Francis Walsingham: Life Story

Chapter 7 : Principal Secretary

There is no written record of Walsingham’s reactions to the Massacre, but the shock and horror it engendered made him even more determined to promote the Protestant cause and fight the tyranny of Catholicism as practised by Philip of Spain, and the Guise family. Robert Beale emphasised the necessity of Elizabeth taking a lead to defend Protestantism in his ‘Discourse after the great murder in Paris…’ and it seems safe to assume that he and Walsingham were of one mind.

Failure of England to support Protestantism would result in a marriage between Anjou and Mary, Queen of Scots, the overthrow of Elizabeth and the subjection of England and the Netherlands to Catholic masters.  Beale urged the death of that ‘Jezebel’, Mary of Scotland, and warned that English Catholics would betray their country at the first opportunity.

On 1st September, Walsingham went to the court to receive Charles and Catherine’s explanation of the Massacre, to be relayed to Elizabeth.
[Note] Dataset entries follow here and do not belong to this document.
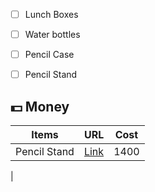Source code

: 
- [ ] Lunch Boxes
- [ ] Water bottles
- [ ] Pencil Case
- [ ] Pencil Stand 


## 💵 Money

| Items | URL | Cost|
| --- | --- |  ---| 
| Pencil Stand | [Link](https://www.daraz.com.np/products/comix-storage-box-b2278-multi-purpose-for-office-business-and-home-use-by-mitrata-i114761622-s1031188232.html?spm=a2a0e.searchlistcategory.list.37.4d8d74d3tTdT1C&search=1) | 1400 | 
| 
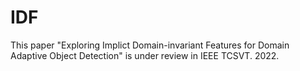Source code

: # IDF
This paper "Exploring Implict Domain-invariant Features for Domain Adaptive Object Detection" is under review in IEEE TCSVT. 2022.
They informed him that the initial attacks had been no more than an attempt to protect Charles from a conspiracy headed by Coligny. Charles had no desire to damage his relations with Elizabeth and offered to punish the murderers of three Englishmen who had been victims of the Massacre. Walsingham could only point out that public order had broken down to such an extent that it was unlikely the offenders could be identified.

Walsingham’s friends, Burghley and Leicester, sought to comfort Walsingham in a way consistent with their beliefs – God had allowed the massacre as a ‘scourge of correction’. They must hold onto their faith, and God would eventually protect them from their enemies. Back in England, the horrors of the French massacre had strengthened the sense that England must fight for Protestantism. Public prayers were held, and the people exhorted to repent before similar divine punishment was visited on them.

Elizabeth gave permission for Walsingham to tell Charles that he was unwilling to remain at the French court. The king replied that his withdrawal would be tantamount to a breach in diplomatic relations so it was not until April of 1573 that Walsingham was able to return home – exhausted in mind and body, deep in debt and consumed with the sense that his embassy had been a failure.  

Walsingham spent most of the year recovering his heath, but by the end of December, he was back in office, this time as one of the queen’s two Secretaries, taking over from Burghley, who became Lord Treasurer. As Secretary, he was to be in almost constant attendance on the queen. He also acted informally as Lord Privy Seal, when the office fell vacant. The combination of these roles gave Walsingham enormous influence, although he never attained the close personal relationship with Elizabeth that Burghley and Leicester enjoyed, even after he became Principal Secretary in 1576.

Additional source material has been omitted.